8. The rotary stamp apparatus of claim 7, including means for adjusting the position of said stamp holding housing on said print wheel.

9. The rotary stamp apparatus of claim 8, including counterweight means for positioning said print wheel.

10. The rotary stamp apparatus of claim 9, including one way clutch means connected to said print wheel in order to prevent said print wheel from bouncing when said pawl engages said latch stop.

11. The rotary stamp apparatus of claim 10, including an O-ring attached to its outer circumference that is adapted to come into frictioned contact with copy sheets and rotate said drive wheel when stamping is required.

12. The apparatus of claim 11, wherein said O-ring has a flat on its outer surface.

13. The apparatus of claim 12, wherein said stamp stamp holding housing includes an inking pad mounted on an ink reservoir.

14. The apparatus of claim 13, including means for selectively inhibiting or not inhibiting movement of said print wheel.

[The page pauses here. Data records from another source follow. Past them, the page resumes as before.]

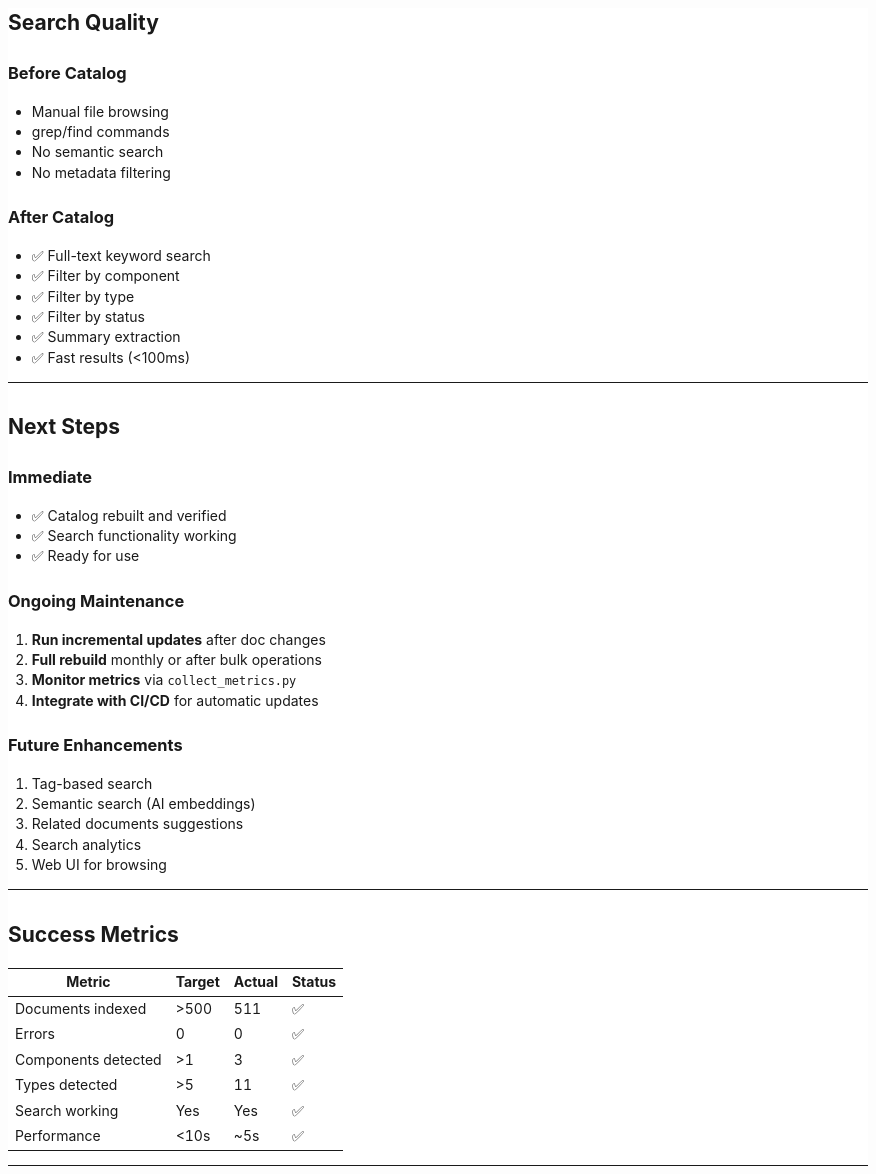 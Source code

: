 ## Search Quality

### Before Catalog
- Manual file browsing
- grep/find commands
- No semantic search
- No metadata filtering

### After Catalog
- ✅ Full-text keyword search
- ✅ Filter by component
- ✅ Filter by type
- ✅ Filter by status
- ✅ Summary extraction
- ✅ Fast results (<100ms)

---

## Next Steps

### Immediate
- ✅ Catalog rebuilt and verified
- ✅ Search functionality working
- ✅ Ready for use

### Ongoing Maintenance
1. **Run incremental updates** after doc changes
2. **Full rebuild** monthly or after bulk operations
3. **Monitor metrics** via `collect_metrics.py`
4. **Integrate with CI/CD** for automatic updates

### Future Enhancements
1. Tag-based search
2. Semantic search (AI embeddings)
3. Related documents suggestions
4. Search analytics
5. Web UI for browsing

---

## Success Metrics

| Metric | Target | Actual | Status |
|--------|--------|--------|--------|
| Documents indexed | >500 | 511 | ✅ |
| Errors | 0 | 0 | ✅ |
| Components detected | >1 | 3 | ✅ |
| Types detected | >5 | 11 | ✅ |
| Search working | Yes | Yes | ✅ |
| Performance | <10s | ~5s | ✅ |

---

15. In a printing apparatus adapted to place original page image information onto a photoconductive surface and to print copies of the page image information onto copy sheets and forward them into an output tray, the improvement of a low-cost stamping mechanism for use in such a printing apparatus for inking a special message onto the copy sheets, comprising:

a multi-mode printwheel;

stamp means positioned on a portion of the outer circumference of said printwheel;

copy sheet transport means through which a copy sheet is driven by said printwheel; and

latch means including a pawl attached to said printwheel for preventing movement of said printwheel except when said printwheel is in a first mode, said pawl resting solely due to gravity in contacting relation in a cut-out portion of said copy sheet transport path means with respect to copy sheets passing through said copy sheet transport means, said pawl being lifted from said cut-out portion of said copy sheet transport means by the leading edge of a driven copy sheet and falls due solely to gravity and centrifugal force back into said cut-out portion of said copy sheet transport path means once the trailing edge of the copy sheet passes said pawl, and when said printwheel is in a second mode said pawl does not prevent movement of said printwheel while simultaneously being lifted out of and returned to said cut-out portion of said transport by movement of copy sheets through said copy sheet transport means.